His poems appear in Poets Against the War website, The New Orleans Review, Floating Bridge Press, The Raven Chronicles, Ambush Review, Cerise Press, Black Lawrence Press website, and the International Examiner Newspaper. In 2005 he and two colleagues wrote and co-edited the book Community and difference: teaching, pluralism and social justice, Peter Lang Publishing, New York. The book won the 2006 National Association of Multicultural Education Phillip Chinn Book Award. In July of 2010 his book of poetry entitled, A Cold Wind from Idaho was published by Black Lawrence Press in New York.

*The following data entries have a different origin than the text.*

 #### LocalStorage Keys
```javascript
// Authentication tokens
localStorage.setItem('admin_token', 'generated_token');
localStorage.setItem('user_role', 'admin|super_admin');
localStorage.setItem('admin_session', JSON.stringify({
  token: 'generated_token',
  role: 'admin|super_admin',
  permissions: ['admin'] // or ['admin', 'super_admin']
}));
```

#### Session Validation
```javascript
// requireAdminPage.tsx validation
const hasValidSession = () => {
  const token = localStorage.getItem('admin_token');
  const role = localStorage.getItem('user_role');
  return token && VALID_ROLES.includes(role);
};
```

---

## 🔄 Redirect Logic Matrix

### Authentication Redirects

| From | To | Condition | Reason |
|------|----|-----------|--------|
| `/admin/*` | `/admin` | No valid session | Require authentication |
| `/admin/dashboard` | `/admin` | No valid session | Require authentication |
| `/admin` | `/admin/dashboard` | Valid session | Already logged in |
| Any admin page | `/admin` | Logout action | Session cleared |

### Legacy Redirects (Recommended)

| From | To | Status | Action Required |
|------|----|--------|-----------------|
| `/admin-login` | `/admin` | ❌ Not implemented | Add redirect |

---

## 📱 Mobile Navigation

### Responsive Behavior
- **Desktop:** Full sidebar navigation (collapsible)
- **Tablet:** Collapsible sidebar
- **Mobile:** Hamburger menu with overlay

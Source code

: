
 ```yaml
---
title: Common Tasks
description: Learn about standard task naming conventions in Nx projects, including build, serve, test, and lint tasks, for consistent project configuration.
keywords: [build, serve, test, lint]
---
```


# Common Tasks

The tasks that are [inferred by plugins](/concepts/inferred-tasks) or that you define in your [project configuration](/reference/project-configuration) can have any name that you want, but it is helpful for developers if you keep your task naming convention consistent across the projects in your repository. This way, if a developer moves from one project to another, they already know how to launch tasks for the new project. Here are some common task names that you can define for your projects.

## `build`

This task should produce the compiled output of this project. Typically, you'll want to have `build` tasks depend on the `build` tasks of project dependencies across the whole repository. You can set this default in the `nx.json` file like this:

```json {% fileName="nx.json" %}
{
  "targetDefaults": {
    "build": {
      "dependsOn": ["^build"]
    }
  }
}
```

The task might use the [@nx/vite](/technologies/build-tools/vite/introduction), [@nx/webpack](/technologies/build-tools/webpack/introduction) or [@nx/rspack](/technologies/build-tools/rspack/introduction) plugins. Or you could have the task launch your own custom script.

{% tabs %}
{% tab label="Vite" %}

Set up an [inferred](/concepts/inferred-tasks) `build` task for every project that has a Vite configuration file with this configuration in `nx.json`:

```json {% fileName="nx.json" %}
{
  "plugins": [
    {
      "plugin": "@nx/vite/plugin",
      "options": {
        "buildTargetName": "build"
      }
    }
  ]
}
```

He lives with his wife, Karen, and son, Matthew in Seattle and is a consultant presently helping to re-design schools as better physical learning environments.

Linda Andrews

Asbury Park

 

Another day goes down
on the old house I am lucky
enough to live in. On the radio a voice
remembers a farm house and suddenly
I do too, a farm house where written words
had no taker, no easy place to pile in corners
or at the sides of beds. This was the place
of Russian grandparents who could neither
read nor write. How odd, now, to save
their house with words.

There’s the corner for the parakeet cage, hung tall
as from a floor lamp, fluttering racket, bird let loose
to flap in your hair. Long table for beer bottles,
pumpernickel bread, head cheese, duck’s blood
soup, horseradish. The kitchen burned with pepper.
Sun blaze of Michigan summer through
the tall windows. Beets from the garden,
bootlegger renter in the basement.

There’s the gas stove where my long hair caught fire.
First the burning smell, then the knowledge.
Hair singed, brittle, broken by the kitchen towel
my grandmother grabbed me with. Let loose
the bird. It never made a mess like this.

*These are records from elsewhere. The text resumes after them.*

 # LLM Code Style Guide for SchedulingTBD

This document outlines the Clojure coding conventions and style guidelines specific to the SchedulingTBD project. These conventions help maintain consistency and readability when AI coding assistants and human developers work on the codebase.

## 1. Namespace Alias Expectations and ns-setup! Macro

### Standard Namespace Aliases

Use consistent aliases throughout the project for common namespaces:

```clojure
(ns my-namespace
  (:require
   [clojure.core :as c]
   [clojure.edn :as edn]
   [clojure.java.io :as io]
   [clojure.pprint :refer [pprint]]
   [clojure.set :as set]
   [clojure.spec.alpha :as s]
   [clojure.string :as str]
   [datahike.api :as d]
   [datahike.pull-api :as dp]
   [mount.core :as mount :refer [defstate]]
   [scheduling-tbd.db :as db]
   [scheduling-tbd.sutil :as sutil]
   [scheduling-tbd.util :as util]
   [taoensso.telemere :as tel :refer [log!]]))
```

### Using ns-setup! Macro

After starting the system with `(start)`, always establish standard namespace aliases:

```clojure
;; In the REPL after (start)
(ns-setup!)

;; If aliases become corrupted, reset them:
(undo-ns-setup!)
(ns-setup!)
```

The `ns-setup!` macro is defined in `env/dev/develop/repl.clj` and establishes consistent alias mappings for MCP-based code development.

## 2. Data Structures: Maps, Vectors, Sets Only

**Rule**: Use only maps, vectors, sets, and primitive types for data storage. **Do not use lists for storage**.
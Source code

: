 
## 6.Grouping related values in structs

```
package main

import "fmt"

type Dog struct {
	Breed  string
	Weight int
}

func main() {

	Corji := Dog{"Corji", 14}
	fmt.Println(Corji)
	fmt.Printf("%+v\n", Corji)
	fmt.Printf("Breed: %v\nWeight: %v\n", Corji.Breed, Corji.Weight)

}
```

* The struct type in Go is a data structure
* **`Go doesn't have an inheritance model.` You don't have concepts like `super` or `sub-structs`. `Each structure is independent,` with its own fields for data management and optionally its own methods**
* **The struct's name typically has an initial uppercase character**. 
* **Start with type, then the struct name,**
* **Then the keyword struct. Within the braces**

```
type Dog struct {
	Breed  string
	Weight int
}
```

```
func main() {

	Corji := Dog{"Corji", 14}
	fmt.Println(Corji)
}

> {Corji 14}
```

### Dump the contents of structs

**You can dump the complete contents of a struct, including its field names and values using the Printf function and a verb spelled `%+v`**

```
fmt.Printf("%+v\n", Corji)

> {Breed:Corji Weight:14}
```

Or a mess like the day the bootlegger threw
the mash out in the yard where the ducks
found it, ate it, fell down drunk, were assumed
dead and plucked by my grandmother.
They woozed back to life about the time
grandpa came home, bleary from having
a few beers himself, and found the ducks naked,
curving through the yard.

Long before I came along, destined
to catch fire in the kitchen, my father shot
pheasants from the attic window, the same
attic where, on his way to being able
to fix anything, he took his mother’s sewing
machine apart, was spanked hard for his curiosity,
then he put it all back together and started
the treadle whirring for the next
twenty years. Out back along the tracks
in the tall weeds my 4’11” grandma once waited in the dark,
big stick in hand, waited for the man who said
her sons had stolen his apples. Watch him try
to get home, drunk as a duck, as she waylays him,
tells him don’t you ever say it again and he never does.

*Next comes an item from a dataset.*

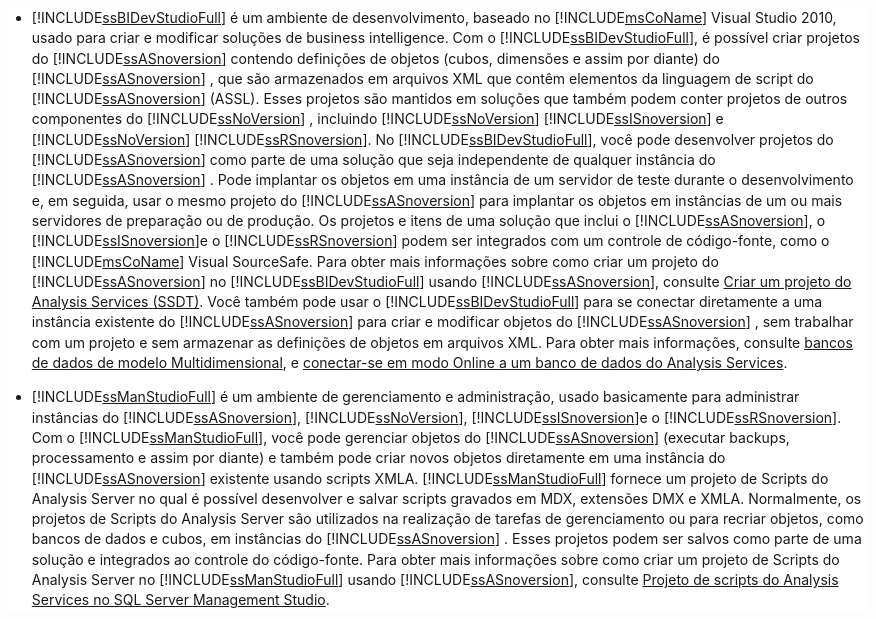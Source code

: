 -   [!INCLUDE[ssBIDevStudioFull](../../includes/ssbidevstudiofull-md.md)] é um ambiente de desenvolvimento, baseado no [!INCLUDE[msCoName](../../includes/msconame-md.md)] Visual Studio 2010, usado para criar e modificar soluções de business intelligence. Com o [!INCLUDE[ssBIDevStudioFull](../../includes/ssbidevstudiofull-md.md)], é possível criar projetos do [!INCLUDE[ssASnoversion](../../includes/ssasnoversion-md.md)] contendo definições de objetos (cubos, dimensões e assim por diante) do [!INCLUDE[ssASnoversion](../../includes/ssasnoversion-md.md)] , que são armazenados em arquivos XML que contêm elementos da linguagem de script do [!INCLUDE[ssASnoversion](../../includes/ssasnoversion-md.md)] (ASSL). Esses projetos são mantidos em soluções que também podem conter projetos de outros componentes do [!INCLUDE[ssNoVersion](../../includes/ssnoversion-md.md)] , incluindo [!INCLUDE[ssNoVersion](../../includes/ssnoversion-md.md)] [!INCLUDE[ssISnoversion](../../includes/ssisnoversion-md.md)] e [!INCLUDE[ssNoVersion](../../includes/ssnoversion-md.md)] [!INCLUDE[ssRSnoversion](../../includes/ssrsnoversion-md.md)]. No [!INCLUDE[ssBIDevStudioFull](../../includes/ssbidevstudiofull-md.md)], você pode desenvolver projetos do [!INCLUDE[ssASnoversion](../../includes/ssasnoversion-md.md)] como parte de uma solução que seja independente de qualquer instância do [!INCLUDE[ssASnoversion](../../includes/ssasnoversion-md.md)] . Pode implantar os objetos em uma instância de um servidor de teste durante o desenvolvimento e, em seguida, usar o mesmo projeto do [!INCLUDE[ssASnoversion](../../includes/ssasnoversion-md.md)] para implantar os objetos em instâncias de um ou mais servidores de preparação ou de produção. Os projetos e itens de uma solução que inclui o [!INCLUDE[ssASnoversion](../../includes/ssasnoversion-md.md)], o [!INCLUDE[ssISnoversion](../../includes/ssisnoversion-md.md)]e o [!INCLUDE[ssRSnoversion](../../includes/ssrsnoversion-md.md)] podem ser integrados com um controle de código-fonte, como o [!INCLUDE[msCoName](../../includes/msconame-md.md)] Visual SourceSafe. Para obter mais informações sobre como criar um projeto do [!INCLUDE[ssASnoversion](../../includes/ssasnoversion-md.md)] no [!INCLUDE[ssBIDevStudioFull](../../includes/ssbidevstudiofull-md.md)] usando [!INCLUDE[ssASnoversion](../../includes/ssasnoversion-md.md)], consulte [Criar um projeto do Analysis Services &#40;SSDT&#41;](../../analysis-services/multidimensional-models/create-an-analysis-services-project-ssdt.md). Você também pode usar o [!INCLUDE[ssBIDevStudioFull](../../includes/ssbidevstudiofull-md.md)] para se conectar diretamente a uma instância existente do [!INCLUDE[ssASnoversion](../../includes/ssasnoversion-md.md)] para criar e modificar objetos do [!INCLUDE[ssASnoversion](../../includes/ssasnoversion-md.md)] , sem trabalhar com um projeto e sem armazenar as definições de objetos em arquivos XML. Para obter mais informações, consulte [bancos de dados de modelo Multidimensional](../../analysis-services/multidimensional-models/multidimensional-model-databases-ssas.md), e [conectar-se em modo Online a um banco de dados do Analysis Services](../../analysis-services/multidimensional-models/connect-in-online-mode-to-an-analysis-services-database.md).  
  
-   [!INCLUDE[ssManStudioFull](../../includes/ssmanstudiofull-md.md)] é um ambiente de gerenciamento e administração, usado basicamente para administrar instâncias do [!INCLUDE[ssASnoversion](../../includes/ssasnoversion-md.md)], [!INCLUDE[ssNoVersion](../../includes/ssnoversion-md.md)], [!INCLUDE[ssISnoversion](../../includes/ssisnoversion-md.md)]e o [!INCLUDE[ssRSnoversion](../../includes/ssrsnoversion-md.md)]. Com o [!INCLUDE[ssManStudioFull](../../includes/ssmanstudiofull-md.md)], você pode gerenciar objetos do [!INCLUDE[ssASnoversion](../../includes/ssasnoversion-md.md)] (executar backups, processamento e assim por diante) e também pode criar novos objetos diretamente em uma instância do [!INCLUDE[ssASnoversion](../../includes/ssasnoversion-md.md)] existente usando scripts XMLA. [!INCLUDE[ssManStudioFull](../../includes/ssmanstudiofull-md.md)] fornece um projeto de Scripts do Analysis Server no qual é possível desenvolver e salvar scripts gravados em MDX, extensões DMX e XMLA. Normalmente, os projetos de Scripts do Analysis Server são utilizados na realização de tarefas de gerenciamento ou para recriar objetos, como bancos de dados e cubos, em instâncias do [!INCLUDE[ssASnoversion](../../includes/ssasnoversion-md.md)] . Esses projetos podem ser salvos como parte de uma solução e integrados ao controle do código-fonte. Para obter mais informações sobre como criar um projeto de Scripts do Analysis Server no [!INCLUDE[ssManStudioFull](../../includes/ssmanstudiofull-md.md)] usando [!INCLUDE[ssASnoversion](../../includes/ssasnoversion-md.md)], consulte [Projeto de scripts do Analysis Services no SQL Server Management Studio](../../analysis-services/instances/analysis-services-scripts-project-in-sql-server-management-studio.md).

I have not abandoned this house, even after
I moved away, the grandparents died and the house
sold. It is mine, jealously, even after new people
bought it, burned it down for the insurance,
left it to become flame and fragment. It is mine,
obsessively. I’ll never let the bootlegger out of
the basement. I keep my grandmother always
climbing her footstool to reach the tall white cabinets.
My grandfather is forever walking home
along the railroad tracks that edge Asbury Park,
coal in his pockets, apples in his lunch pail,
suspenders carving an X into his back.

 

 

Linda Andrews’ poetry and stories have been featured in numerous journals and reviews including Calyx, Nimrod, Spindrift, Poetry Northwest, Crab Creek Review, Alaska Quarterly Review, CutBank, Willow Springs, Midwest Quarterly, Gadfly,and Seattle Review. A book of her poems, Escape of the Bird Women, was published by Blue Begonia Press in 1998 and received a Washington State Governor’s Writers Award the following year. She is the recipient of a Ucross Foundation Fellowship residency, an Artist Trust fellowship grant, a Vernon M. Spence Poetry Prize, and an Academy of American Poets Prize through the University of Washington. Andrews holds a Bachelor of Arts degree in English from Michigan State University and a Master of Fine Arts from the University of Washington. For breadwinning purposes, she has worked as a speech writer, co-author and editor for non-profit health care executives in Seattle. In this capacity, she has been published in The New England Journal of Medicine, Journal of Health Care Resources, American Pharmacy and others. She is currently on the faculty of Walla Walla Community College and teaches writing and literature.